● **TASK TO COMPLETE**: Lines holding the string "antiunitary" are the ones to copy; find them all in the data.

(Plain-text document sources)
_____
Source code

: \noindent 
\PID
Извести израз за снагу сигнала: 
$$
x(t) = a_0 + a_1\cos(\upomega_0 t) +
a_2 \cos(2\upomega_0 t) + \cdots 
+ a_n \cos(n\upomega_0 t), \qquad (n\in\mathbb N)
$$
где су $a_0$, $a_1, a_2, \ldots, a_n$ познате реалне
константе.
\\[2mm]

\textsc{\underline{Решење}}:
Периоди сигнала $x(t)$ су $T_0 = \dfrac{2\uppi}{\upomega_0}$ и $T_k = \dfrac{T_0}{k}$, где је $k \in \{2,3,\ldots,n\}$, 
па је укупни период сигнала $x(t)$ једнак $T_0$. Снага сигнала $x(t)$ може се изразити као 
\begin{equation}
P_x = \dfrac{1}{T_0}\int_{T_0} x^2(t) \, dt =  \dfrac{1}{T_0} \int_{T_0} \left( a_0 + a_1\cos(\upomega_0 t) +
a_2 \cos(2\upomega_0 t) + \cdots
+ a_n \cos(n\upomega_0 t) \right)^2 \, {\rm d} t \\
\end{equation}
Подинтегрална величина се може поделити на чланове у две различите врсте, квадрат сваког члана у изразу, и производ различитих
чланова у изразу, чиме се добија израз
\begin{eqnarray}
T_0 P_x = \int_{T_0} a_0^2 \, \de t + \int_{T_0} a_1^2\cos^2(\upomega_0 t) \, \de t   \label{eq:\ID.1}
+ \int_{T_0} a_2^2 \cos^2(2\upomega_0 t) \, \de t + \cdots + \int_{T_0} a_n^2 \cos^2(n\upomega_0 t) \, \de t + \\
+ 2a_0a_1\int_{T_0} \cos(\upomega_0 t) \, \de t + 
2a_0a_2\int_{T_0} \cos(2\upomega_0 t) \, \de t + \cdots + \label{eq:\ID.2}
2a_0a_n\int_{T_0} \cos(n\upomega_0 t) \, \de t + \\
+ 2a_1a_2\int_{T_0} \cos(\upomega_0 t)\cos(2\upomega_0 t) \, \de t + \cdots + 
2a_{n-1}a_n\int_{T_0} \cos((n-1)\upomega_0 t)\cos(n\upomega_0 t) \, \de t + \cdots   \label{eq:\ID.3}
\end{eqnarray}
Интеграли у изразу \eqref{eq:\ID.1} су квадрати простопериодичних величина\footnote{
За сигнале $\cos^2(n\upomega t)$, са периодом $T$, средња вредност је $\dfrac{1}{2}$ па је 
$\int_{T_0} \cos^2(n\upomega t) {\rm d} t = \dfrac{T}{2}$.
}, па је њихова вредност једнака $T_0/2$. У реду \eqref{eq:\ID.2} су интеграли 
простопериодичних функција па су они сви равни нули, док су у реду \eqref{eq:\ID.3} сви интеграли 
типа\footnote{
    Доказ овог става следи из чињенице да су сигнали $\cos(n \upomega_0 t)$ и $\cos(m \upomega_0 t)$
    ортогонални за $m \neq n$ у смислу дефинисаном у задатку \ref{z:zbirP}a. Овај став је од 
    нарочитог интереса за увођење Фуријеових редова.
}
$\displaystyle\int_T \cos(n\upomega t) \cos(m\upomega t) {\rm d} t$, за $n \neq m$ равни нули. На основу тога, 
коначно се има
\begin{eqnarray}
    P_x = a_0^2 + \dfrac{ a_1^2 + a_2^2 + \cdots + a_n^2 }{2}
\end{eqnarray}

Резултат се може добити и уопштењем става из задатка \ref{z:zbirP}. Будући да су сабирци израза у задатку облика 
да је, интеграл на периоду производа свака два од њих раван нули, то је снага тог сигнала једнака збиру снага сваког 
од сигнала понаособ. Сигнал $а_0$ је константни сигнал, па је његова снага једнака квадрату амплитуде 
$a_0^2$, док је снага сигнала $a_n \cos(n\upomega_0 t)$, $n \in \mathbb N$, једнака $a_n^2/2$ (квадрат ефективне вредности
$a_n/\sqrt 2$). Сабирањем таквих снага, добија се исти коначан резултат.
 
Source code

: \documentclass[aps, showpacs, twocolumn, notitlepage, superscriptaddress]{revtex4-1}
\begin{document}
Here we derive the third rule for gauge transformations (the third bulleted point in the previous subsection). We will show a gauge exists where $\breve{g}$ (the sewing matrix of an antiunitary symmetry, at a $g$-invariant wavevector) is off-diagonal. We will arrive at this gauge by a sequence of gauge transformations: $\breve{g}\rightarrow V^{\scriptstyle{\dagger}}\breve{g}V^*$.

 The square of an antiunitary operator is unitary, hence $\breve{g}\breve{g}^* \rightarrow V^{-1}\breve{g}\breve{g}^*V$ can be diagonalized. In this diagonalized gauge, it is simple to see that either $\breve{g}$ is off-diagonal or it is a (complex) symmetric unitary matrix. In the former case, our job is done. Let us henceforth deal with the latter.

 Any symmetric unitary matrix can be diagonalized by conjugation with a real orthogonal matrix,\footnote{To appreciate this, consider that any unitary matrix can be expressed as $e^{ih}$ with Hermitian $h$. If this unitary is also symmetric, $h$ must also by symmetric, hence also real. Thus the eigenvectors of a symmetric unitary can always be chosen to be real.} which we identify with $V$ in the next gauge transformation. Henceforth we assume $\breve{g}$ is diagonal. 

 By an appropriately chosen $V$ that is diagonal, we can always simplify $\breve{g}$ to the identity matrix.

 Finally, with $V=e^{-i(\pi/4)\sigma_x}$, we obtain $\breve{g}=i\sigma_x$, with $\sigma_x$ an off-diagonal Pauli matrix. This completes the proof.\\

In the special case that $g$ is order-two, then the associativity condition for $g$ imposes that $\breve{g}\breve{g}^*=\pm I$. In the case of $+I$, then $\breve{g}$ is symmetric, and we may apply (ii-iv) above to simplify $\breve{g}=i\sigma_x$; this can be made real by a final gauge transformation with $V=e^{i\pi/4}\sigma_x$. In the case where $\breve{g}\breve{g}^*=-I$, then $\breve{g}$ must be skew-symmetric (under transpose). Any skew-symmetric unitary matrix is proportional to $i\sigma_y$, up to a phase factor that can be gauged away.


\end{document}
_____
● **YOUR RESPONSE**:
Here we derive the third rule for gauge transformations (the third bulleted point in the previous subsection). We will show a gauge exists where $\breve{g}$ (the sewing matrix of an antiunitary symmetry, at a $g$-invariant wavevector) is off-diagonal. We will arrive at this gauge by a sequence of gauge transformations: $\breve{g}\rightarrow V^{\scriptstyle{\dagger}}\breve{g}V^*$.
 The square of an antiunitary operator is unitary, hence $\breve{g}\breve{g}^* \rightarrow V^{-1}\breve{g}\breve{g}^*V$ can be diagonalized. In this diagonalized gauge, it is simple to see that either $\breve{g}$ is off-diagonal or it is a (complex) symmetric unitary matrix. In the former case, our job is done. Let us henceforth deal with the latter.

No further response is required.